Islamic State claims responsibility for Egyptian murder
A 50-year-old Christian, Nabil Saber Ayoub, was shot and killed on Saturday evening while he was at a barber’s shop in the coastal city of El-Arish, on the Sinai peninsula in northern Egypt. The Associated Press reported the murder, for which Islamic State group claimed responsibility. It has been waging an insurgency in Sinai for several years, and has also been behind the killings of dozens of Christians in recent months (News, 10 April).
Pope Francis to feature in film at Cannes
A FEATURE film, Beyond The Sun, about four children from different cultures trying to live like Jesus, will feature a cameo role for Pope Francis. It is believed to be the first such papal appearance in a film. The film, reportedly made at the request of the Pope, will be released at the Cannes Film Festival this month.
Nun charged with complicity in abuse
A JAPANESE-BORN Roman Catholic nun in Argentina, Sister Kosaka Kumiko, has been charged with assisting priests to abuse children sexually at a school for the deaf. She is also accused of abusing some herself, and covering up evidence of the crimes. Two priests and three other men were arrested last year after at least 24 former students from the school came forward to tell of their ordeals. Sister Kosaka denies the charges.

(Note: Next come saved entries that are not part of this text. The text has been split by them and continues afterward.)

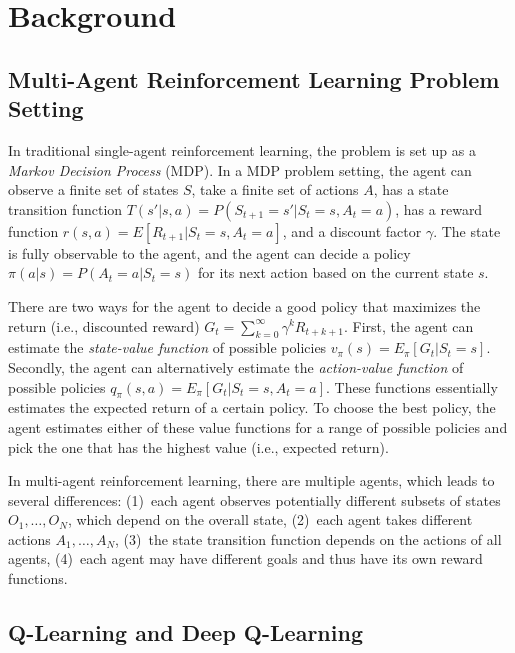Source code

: 
\section{Background}
\label{sec:background}

\subsection{Multi-Agent Reinforcement Learning Problem Setting}

In traditional single-agent reinforcement learning, the problem is set up as a
\emph{Markov Decision Process} (MDP). In a MDP problem setting, the agent can observe
a finite set of states $S$, take a finite set of actions $A$, has a state
transition function $T(s'|s,a) = P(S_{t+1}=s'|S_t=s, A_t=a)$, has a reward
function $r(s,a) = E[R_{t+1}|S_t=s, A_t=a]$, and a discount factor $\gamma$.
The state is fully observable to the agent, and the agent can decide a policy
$\pi(a|s) = P(A_t=a | S_t=s)$ for its next action based on the current state
$s$.

There are two ways for the agent to decide a good policy that maximizes the
return (i.e., discounted reward) $G_t = \sum_{k=0}^\infty \gamma^k R_{t+k+1}$.
First, the agent can estimate the \emph{state-value function} of possible policies
$v_\pi(s) = E_\pi[G_t|S_t=s]$. Secondly, the agent can alternatively
estimate the \emph{action-value function} of possible policies
$q_\pi(s,a) = E_\pi[G_t|S_t=s, A_t=a]$. These functions essentially estimates
the expected return of a certain policy. To choose the best policy, the agent
estimates either of these value functions for a range of possible policies and
pick the one that has the highest value (i.e., expected return).

In multi-agent reinforcement learning, there are multiple agents, which leads
to several differences: (1)~each agent observes potentially different subsets
of states $O_1,\ldots,O_N$, which depend on the overall state, (2)~each agent
takes different actions $A_1,\ldots,A_N$, (3)~the state transition function
depends on the actions of all agents, (4)~each agent may have different goals
and thus have its own reward functions.

\subsection{Q-Learning and Deep Q-Learning}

Let rival return, bishops urge Congolese President
THE Roman Catholic Bishops’ Conference in the Democratic Republic of Congo (DRC) has urged the country’s President, Joseph Kabila, to allow the leader of the opposition movement, Moïse Katumbi, back into the country. He has been in exile after since facing arrest on charges that he describes as politically motivated. In a letter, the Bishops urge President Kabila to allow Mr Katumbi to re-enter the DRC “as a free man and exercise his civil and political rights”. Last year, the Bishops negotiated an agreement whereby Mr Kabila, who has overstayed his presidential mandate by more than four months, would stand down, and elections would be held (News, 22 December). This is yet to be fulfilled.